Tuesday, December 23, 2008

The 400-crore yacht, among other things - Part 1/5

I don't really know how I'd like to start this one. And it's not like I'm facing a dearth of ideas - on the contrary, I've got too many in mind. So let me just put them all down.

(EDIT: I'm breaking it up and making it into a 5-part series, as otherwise the length is proving to be a deterrent)

The first rule of Fight Club is that you do not talk about Fight Club
I make it a point to mentally scoff every time one of my fellow urban youngsters says to me, 'Dude! You've seen Fight Club right? Isn't it, like, the most fucking awesome film, like, ever made?' and I am compelled to do so in at least 9 out of every 10 cases, and at multiple levels.

First, the literal level. Now, it's a fact that most people aren't smart enough, so it's safe for me to say that at least 5 of those 9 say so because they either loved the action sequences or were simply blown away by the premise of a character's non-existence. And I concur. But they watched it once, observed those things and that's about it, whereas the very reason why the film (and the novel) is so brilliant is its depth which merits at least one repeat viewing. Because without that, you have to be a genius to appreciate the existential angst of the protagonist caught in the increasingly materialistic world.

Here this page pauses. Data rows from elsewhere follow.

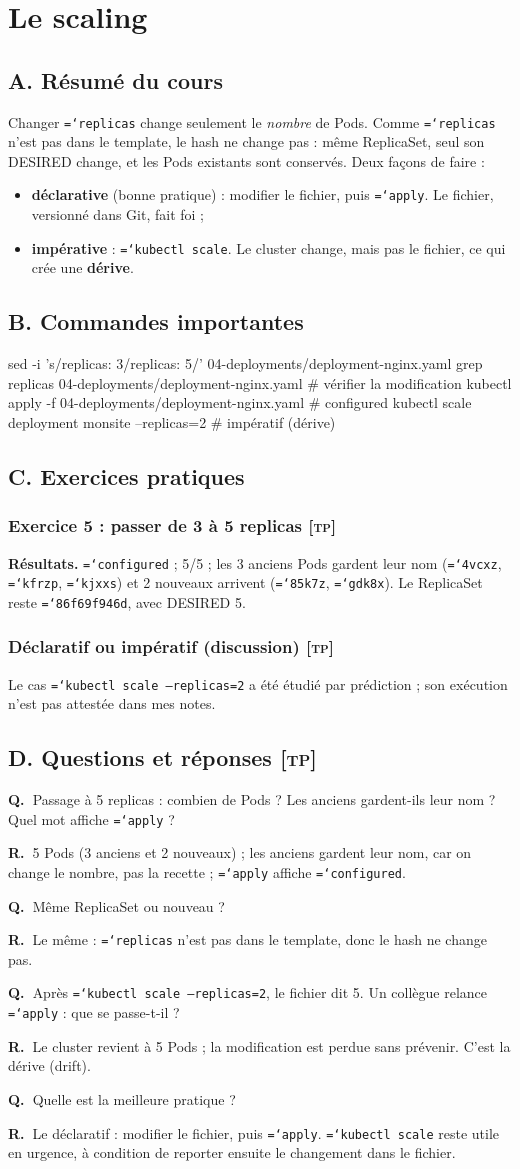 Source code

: \documentclass[11pt,a4paper]{article}
\newcommand{\cmd}[1]{\texttt{\hyphenchar\font=`\-#1}}
\newcommand{\tp}{\textsc{[tp]}}
\newcommand{\QR}[2]{\needspace{4\baselineskip}\par\noindent\textbf{Q.~}#1\par\nopagebreak\noindent\textbf{R.~}#2\par\medskip}
\newcommand{\partie}[1]{\needspace{9\baselineskip}\subsection*{#1}}
\newcommand{\exo}[1]{\needspace{8\baselineskip}\subsubsection*{#1}}
\begin{document}
\section{Le scaling}

\partie{A. Résumé du cours}
Changer \cmd{replicas} change seulement le \emph{nombre} de Pods. Comme \cmd{replicas} n'est pas dans le template, le hash ne change pas : même ReplicaSet, seul son DESIRED change, et les Pods existants sont conservés.
Deux façons de faire :
\begin{itemize}
  \item \textbf{déclarative} (bonne pratique) : modifier le fichier, puis \cmd{apply}. Le fichier, versionné dans Git, fait foi ;
  \item \textbf{impérative} : \cmd{kubectl scale}. Le cluster change, mais pas le fichier, ce qui crée une \textbf{dérive}.
\end{itemize}

\partie{B. Commandes importantes}
\begin{code}
sed -i 's/replicas: 3/replicas: 5/' 04-deployments/deployment-nginx.yaml
grep replicas 04-deployments/deployment-nginx.yaml     # vérifier la modification
kubectl apply -f 04-deployments/deployment-nginx.yaml  # configured
kubectl scale deployment monsite --replicas=2          # impératif (dérive)
\end{code}

\partie{C. Exercices pratiques}
\exo{Exercice 5 : passer de 3 à 5 replicas \tp}
\textbf{Résultats.} \cmd{configured} ; 5/5 ; les 3 anciens Pods gardent leur nom (\cmd{4vcxz}, \cmd{kfrzp}, \cmd{kjxxs}) et 2 nouveaux arrivent (\cmd{85k7z}, \cmd{gdk8x}). Le ReplicaSet reste \cmd{86f69f946d}, avec DESIRED 5.

\exo{Déclaratif ou impératif (discussion) \tp}
Le cas \cmd{kubectl scale --replicas=2} a été étudié par prédiction ; son exécution n'est pas attestée dans mes notes.

\partie{D. Questions et réponses \tp}
\QR{Passage à 5 replicas : combien de Pods ? Les anciens gardent-ils leur nom ? Quel mot affiche \cmd{apply} ?}{5 Pods (3 anciens et 2 nouveaux) ; les anciens gardent leur nom, car on change le nombre, pas la recette ; \cmd{apply} affiche \cmd{configured}.}
\QR{Même ReplicaSet ou nouveau ?}{Le même : \cmd{replicas} n'est pas dans le template, donc le hash ne change pas.}
\QR{Après \cmd{kubectl scale --replicas=2}, le fichier dit 5. Un collègue relance \cmd{apply} : que se passe-t-il ?}{Le cluster revient à 5 Pods ; la modification est perdue sans prévenir. C'est la dérive (drift).}
\QR{Quelle est la meilleure pratique ?}{Le déclaratif : modifier le fichier, puis \cmd{apply}. \cmd{kubectl scale} reste utile en urgence, à condition de reporter ensuite le changement dans le fichier.}
\end{document}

The reasons for the other 4 targets of my mental sneer are tricky, as in many cases, I should be at the receiving end of my own wrath. Anyway, these people are smart enough to appreciate the intricacies of the story, and acknowledge the demons of our times, but they (or should I say we?) are too used to the luxuries of our routine well-off lives that it's not possible for us to even think about life without them. Think about it - big brands, plastic money, the good life. In our own ways, we are as much addicted to these as we are to a certain substance or the other.

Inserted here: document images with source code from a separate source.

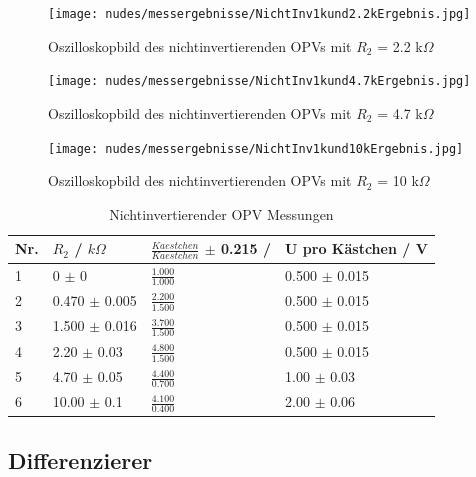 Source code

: \documentclass[12pt,a4paper,twoside]{article}
\begin{document}
\begin{figure}[H]
    \centering
    \texttt{[image: nudes/messergebnisse/NichtInv1kund2.2kErgebnis.jpg]}
    \caption{Oszilloskopbild des nichtinvertierenden OPVs mit $R_{2}$ = 2.2 k$\Omega$}
    \label{fig:Nichtinvertierender1k2.2kOszibild}
\end{figure}

\begin{figure}[H]
    \centering
    \texttt{[image: nudes/messergebnisse/NichtInv1kund4.7kErgebnis.jpg]}
    \caption{Oszilloskopbild des nichtinvertierenden OPVs mit $R_{2}$ = 4.7 k$\Omega$}
    \label{fig:Nichtinvertierender1k4.7kOszibild}
\end{figure}

\begin{figure}[H]
    \centering
    \texttt{[image: nudes/messergebnisse/NichtInv1kund10kErgebnis.jpg]}
    \caption{Oszilloskopbild des nichtinvertierenden OPVs mit $R_{2}$ = 10 k$\Omega$}
    \label{fig:Nichtinvertierender1k10kOszibild}
\end{figure}

\begin{table}[H]
    \centering
    \caption{Nichtinvertierender OPV Messungen}
    \label{tab:NioVerstärkungenGemessen}
    \begin{tabular}{| l | l | l | l |}
        \hline
        Nr. & $R_{2}$ / $k \Omega$ & $\frac{Kaestchen}{Kaestchen}$ $\pm$ 0.215 / & U pro Kästchen / V \\
        \hline
        1 &  0 $\pm$ 0 & $\frac{1.000}{1.000}$ & 0.500 $\pm$ 0.015 \\
        2 &  0.470 $\pm$ 0.005 & $\frac{2.200}{1.500}$ & 0.500 $\pm$ 0.015 \\
        3 &  1.500 $\pm$ 0.016 & $\frac{3.700}{1.500}$ & 0.500 $\pm$ 0.015 \\
        4 &  2.20 $\pm$  0.03  & $\frac{4.800}{1.500}$ & 0.500 $\pm$ 0.015 \\
        5 &  4.70 $\pm$  0.05  & $\frac{4.400}{0.700}$ & 1.00 $\pm$ 0.03 \\
        6 & 10.00 $\pm$  0.1   & $\frac{4.100}{0.400}$ & 2.00 $\pm$ 0.06 \\
        \hline
    \end{tabular}
\end{table}


\subsection{Differenzierer}
\end{document}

Since I've not a clue what I'm getting at, let me move on to the not-so-literal levels. Here, it's just the way my "hep" generation would say such a thing. In a way, it is intertwined with materialism. And while it's great that you have access to everything global, nothing can justify your need to turn into clones. While I'd love to be part of a group that makes good use of the resources of this information age but at the same time is wise enough to pick and choose attributes from the West while maintain one's Indianness, I'm sorry to say but I don't see that happening. And say it if you really mean it, but please don't say "change" just because a certain Obama says so.